# [AVAILABLE DATA]
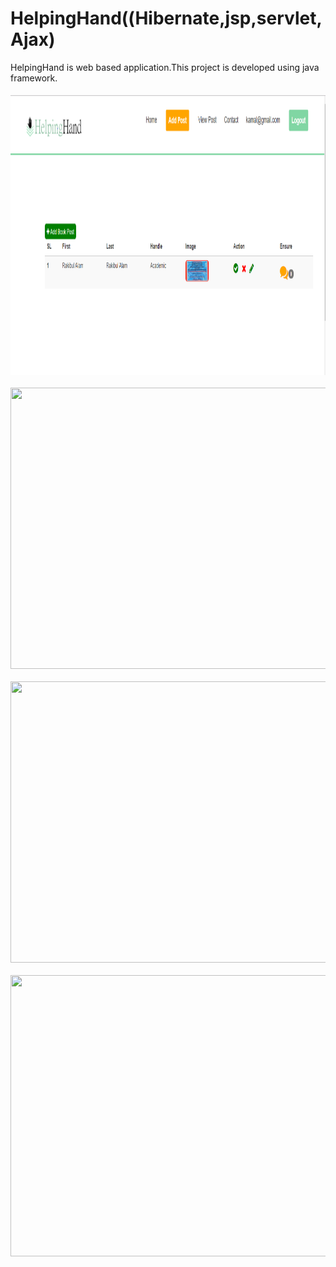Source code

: # HelpingHand((Hibernate,jsp,servlet,Ajax)
HelpingHand is web based application.This project is developed using java framework.
</br>
</br>
<img src="HelpingHand/img/2.PNG" width=900 height=450>
</br>
</br>
<img src="HelpingHand/img/img_1.jpg" width=900 height=450>
</br>
</br>
<img src="HelpingHand/img/img_2.jpg" width=900 height=450>
</br>
</br>
<img src="HelpingHand/img/img_1.jpg" width=900 height=450>


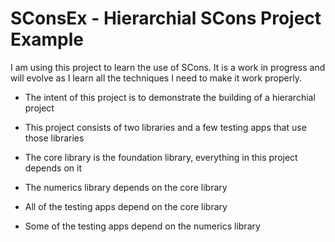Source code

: # SConsEx - Hierarchial SCons Project Example

I am using this project to learn the use of SCons. It is a work in progress and will
evolve as I learn all the techniques I need to make it work properly.

- The intent of this project is to demonstrate the building of a hierarchial project

- This project consists of two libraries and a few testing apps that use those libraries

- The core library is the foundation library, everything in this project depends on it

- The numerics library depends on the core library

- All of the testing apps depend on the core library

- Some of the testing apps depend on the numerics library

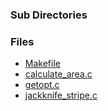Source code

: ### Sub Directories ###
### Files ###
  * [Makefile](http://code.google.com/p/sdssidl/source/browse/trunk/src/sdsspixIDL/app/Makefile)
  * [calculate\_area.c](http://code.google.com/p/sdssidl/source/browse/trunk/src/sdsspixIDL/app/calculate_area.c)
  * [getopt.c](http://code.google.com/p/sdssidl/source/browse/trunk/src/sdsspixIDL/app/getopt.c)
  * [jackknife\_stripe.c](http://code.google.com/p/sdssidl/source/browse/trunk/src/sdsspixIDL/app/jackknife_stripe.c)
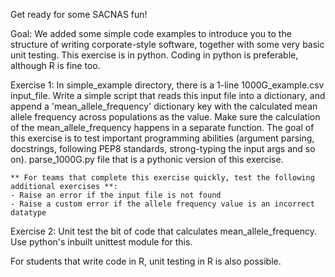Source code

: Get ready for some SACNAS fun!

Goal:
    We added some simple code examples to introduce you to the structure of writing corporate-style software, together with
    some very basic unit testing. This exercise is in python. Coding in python is preferable, although R is fine too.

Exercise 1:
    In simple_example directory, there is a 1-line 1000G_example.csv input_file.
    Write a simple script that reads this input file into a dictionary, and append a 'mean_allele_frequency' dictionary key with
    the calculated mean allele frequency across populations as the value. Make sure the calculation of the mean_allele_frequency
    happens in a separate function.
    The goal of this exercise is to test important programming abilities (argument parsing, docstrings, following PEP8 standards,
    strong-typing the input args and so on).
    parse_1000G.py file that is a pythonic version of this exercise.


    ** For teams that complete this exercise quickly, test the following additional exercises **:
    - Raise an error if the input file is not found
    - Raise a custom error if the allele frequency value is an incorrect datatype

Exercise 2:
    Unit test the bit of code that calculates mean_allele_frequency. Use python's inbuilt unittest module for this.

For students that write code in R, unit testing in R is also possible.
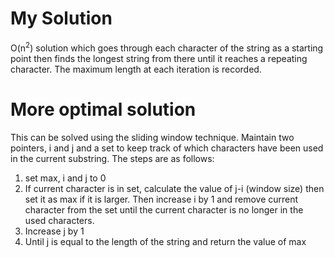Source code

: # My Solution
O(n<sup>2</sup>) solution which goes through each character of the string as a starting point then finds the longest string from there until it reaches a repeating character. The maximum length at each iteration is recorded.

# More optimal solution

This can be solved using the sliding window technique. Maintain two pointers, i and j and a set to keep track of which characters have been used in the current substring. The steps are as follows:
1. set max, i and j to 0
2. If current character is in set, calculate the value of j-i (window size) then set it as max if it is larger. Then increase i by 1 and remove current character from the set until the current character is no longer in the used characters.
3. Increase j by 1
4. Until j is equal to the length of the string and return the value of max

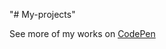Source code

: "# My-projects" 
<p>See more of my works on <a href="https://codepen.io/Rotarepmi/">CodePen</a></p>
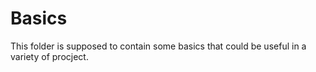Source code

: # Basics

This folder is supposed to contain some basics that could be useful in a variety of procject.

# [ACTIVITY]
Report how many lines of the data above include "core", giving the number and no other words.

# [EXERCISE SOLUTION]
3